I have just returned to Redding from a two week break in Maryland for Christmas. It was so wonderful to be back home and to rest. It felt like a reset button was pushed for me. God did some amazing things while I was home too. By the end of my break I was ready to get back to learning more about pursuing my call to live for Jesus.
I came back Friday and was quickly thrown back into Redding life by beginning my homework that is due this week that I purposely neglected over break. I felt quite guilty about it. I realized by me making the decision to neglect my homework, I couldn't see people or do things I wanted to and I just felt angry at myself for making stupid decisions or being too lazy. I went to church Sunday night and we arrived a tad bit late and it appeared that it was baptism Sunday! The people being baptized were lined up on stage sharing their testimonies and I was being touched by God about their encounters with God's grace and love. At that moment, I realized how mad I was at myself for not being good enough or being "stupid" and I felt God's love for me. I knew my homework didn't matter or the amount of time I spent in my pajamas....what mattered to Him was that I was accepting His love. By me condemning myself, I wasn't accepting His love and grace. Sometimes when I pray over people I say to them, "There's nothing you can do that can separate you from the love of God." I think that is such an important thing to say because that has been the most freeing thing that God has shown me. Humans are always trying to do more and be better, but with God it is just the opposite. I don't have to do anything, I just have to enjoy being His daughter.

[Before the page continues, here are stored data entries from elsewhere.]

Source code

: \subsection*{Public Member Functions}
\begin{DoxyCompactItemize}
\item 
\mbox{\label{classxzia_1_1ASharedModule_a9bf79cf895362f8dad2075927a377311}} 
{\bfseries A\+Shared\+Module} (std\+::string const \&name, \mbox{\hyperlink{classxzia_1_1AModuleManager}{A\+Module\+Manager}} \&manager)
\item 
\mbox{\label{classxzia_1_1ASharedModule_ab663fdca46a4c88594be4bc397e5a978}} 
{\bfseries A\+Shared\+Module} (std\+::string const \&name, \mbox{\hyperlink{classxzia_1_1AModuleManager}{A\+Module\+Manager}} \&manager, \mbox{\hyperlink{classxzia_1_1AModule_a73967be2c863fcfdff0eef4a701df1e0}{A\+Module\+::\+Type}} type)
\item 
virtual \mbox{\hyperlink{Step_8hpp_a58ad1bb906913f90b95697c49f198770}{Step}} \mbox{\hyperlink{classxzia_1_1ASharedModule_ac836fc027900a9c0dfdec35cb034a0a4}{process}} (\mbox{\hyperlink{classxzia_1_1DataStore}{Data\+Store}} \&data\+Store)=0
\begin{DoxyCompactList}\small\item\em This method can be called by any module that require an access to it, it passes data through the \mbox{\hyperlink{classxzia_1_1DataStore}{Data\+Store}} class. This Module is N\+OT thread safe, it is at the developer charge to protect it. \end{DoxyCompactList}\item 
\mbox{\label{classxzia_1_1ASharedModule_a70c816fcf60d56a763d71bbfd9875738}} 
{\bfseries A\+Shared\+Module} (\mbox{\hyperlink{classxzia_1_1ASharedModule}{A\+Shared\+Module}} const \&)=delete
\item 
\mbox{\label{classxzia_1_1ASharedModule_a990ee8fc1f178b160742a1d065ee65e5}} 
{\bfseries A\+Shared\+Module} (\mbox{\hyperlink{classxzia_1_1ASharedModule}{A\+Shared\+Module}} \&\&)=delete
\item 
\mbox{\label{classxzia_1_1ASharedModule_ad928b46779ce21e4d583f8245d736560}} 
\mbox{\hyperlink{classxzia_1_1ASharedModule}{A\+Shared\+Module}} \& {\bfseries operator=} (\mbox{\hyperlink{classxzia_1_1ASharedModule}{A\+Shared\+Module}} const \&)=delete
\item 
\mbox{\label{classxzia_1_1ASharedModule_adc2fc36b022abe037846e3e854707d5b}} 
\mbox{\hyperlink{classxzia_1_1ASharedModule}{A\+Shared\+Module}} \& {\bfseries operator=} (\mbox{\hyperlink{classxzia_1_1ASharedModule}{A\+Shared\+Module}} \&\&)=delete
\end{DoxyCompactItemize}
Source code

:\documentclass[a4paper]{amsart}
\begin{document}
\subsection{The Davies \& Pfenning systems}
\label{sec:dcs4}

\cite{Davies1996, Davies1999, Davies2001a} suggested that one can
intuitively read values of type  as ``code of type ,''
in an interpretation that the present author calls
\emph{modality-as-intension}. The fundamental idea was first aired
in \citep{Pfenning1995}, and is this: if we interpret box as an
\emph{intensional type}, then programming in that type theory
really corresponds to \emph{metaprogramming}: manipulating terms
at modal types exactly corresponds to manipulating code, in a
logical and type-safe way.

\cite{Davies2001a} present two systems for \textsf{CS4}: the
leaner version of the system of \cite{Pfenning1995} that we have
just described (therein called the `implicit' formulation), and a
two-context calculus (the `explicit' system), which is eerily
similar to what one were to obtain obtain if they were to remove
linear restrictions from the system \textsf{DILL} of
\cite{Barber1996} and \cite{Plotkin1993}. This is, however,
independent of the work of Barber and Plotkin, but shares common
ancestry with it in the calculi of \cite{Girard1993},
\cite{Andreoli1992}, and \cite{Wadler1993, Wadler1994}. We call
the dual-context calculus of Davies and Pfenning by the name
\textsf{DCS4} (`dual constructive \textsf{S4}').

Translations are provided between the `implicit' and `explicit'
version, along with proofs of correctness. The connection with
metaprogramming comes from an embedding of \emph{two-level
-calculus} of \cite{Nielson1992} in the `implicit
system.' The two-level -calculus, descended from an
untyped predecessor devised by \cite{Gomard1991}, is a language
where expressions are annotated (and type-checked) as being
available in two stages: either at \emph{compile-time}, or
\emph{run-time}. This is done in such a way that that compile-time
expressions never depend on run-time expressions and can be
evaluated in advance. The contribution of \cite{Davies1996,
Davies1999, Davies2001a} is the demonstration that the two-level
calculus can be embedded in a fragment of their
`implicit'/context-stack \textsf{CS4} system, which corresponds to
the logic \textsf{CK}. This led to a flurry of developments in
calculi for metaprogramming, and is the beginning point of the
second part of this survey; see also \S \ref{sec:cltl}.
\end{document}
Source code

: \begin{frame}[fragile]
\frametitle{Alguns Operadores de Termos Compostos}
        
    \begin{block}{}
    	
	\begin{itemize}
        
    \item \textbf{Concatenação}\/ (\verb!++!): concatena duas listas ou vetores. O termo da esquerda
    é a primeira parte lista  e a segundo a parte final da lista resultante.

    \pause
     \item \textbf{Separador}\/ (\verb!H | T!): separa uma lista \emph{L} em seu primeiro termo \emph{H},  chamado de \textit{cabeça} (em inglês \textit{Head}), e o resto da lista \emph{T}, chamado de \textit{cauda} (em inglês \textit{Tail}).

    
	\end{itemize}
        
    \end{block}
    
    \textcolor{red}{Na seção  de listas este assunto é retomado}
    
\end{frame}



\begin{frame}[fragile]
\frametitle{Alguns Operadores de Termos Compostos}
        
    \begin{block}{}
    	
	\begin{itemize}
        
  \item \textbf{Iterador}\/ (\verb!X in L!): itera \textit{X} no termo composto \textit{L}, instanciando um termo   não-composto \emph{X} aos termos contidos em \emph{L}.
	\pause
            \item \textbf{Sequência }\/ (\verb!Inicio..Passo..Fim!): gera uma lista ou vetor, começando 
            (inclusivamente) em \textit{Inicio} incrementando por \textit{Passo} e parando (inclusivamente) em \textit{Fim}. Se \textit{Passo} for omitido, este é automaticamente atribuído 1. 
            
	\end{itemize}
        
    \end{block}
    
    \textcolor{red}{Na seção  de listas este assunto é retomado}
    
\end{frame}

At Bethel, the baptisms are done while worship is going on. While worship was playing, I'm not sure if a certain song was playing that prompted me to go, but I felt that dedicating my life to being submerged in His love for as long as I live was a good way to start my 2013. While I was waiting in line, I felt God say to me, "I am your God, I am your King, I am your Father. Trust in Me that I will provide everything." I was so overcome with His love. I felt like I was floating in the goodness and assurance of His voice. Him saying this took me a step further in realizing what resting in His love meant....it means not worrying and knowing that a loving Father provides everything because He wants to.
I have felt ever since I came to Bethel that I would never be the same, but this moment was a prophetic declaration over my life to live with all my mind, my heart, and my body for God. When I walking into the water I was thinking how I wanted to experience every part of that moment. I wanted to feel the anticipation of waiting to go under, I wanted to feel my body being immersed in the water, and I wanted to feel the joy of being raised to life. And I DID! It was an intimate experience and a miraculous one.
The revelation of the Father's love that I received is for you as well. "Freely you have received, freely give." Matthew 10:8b. I release my testimony to you to have the same encounter, but better. I pray you receive God's grace and you experience His loving acceptance. He created you, so why would He not accept you? He is the perfect Father.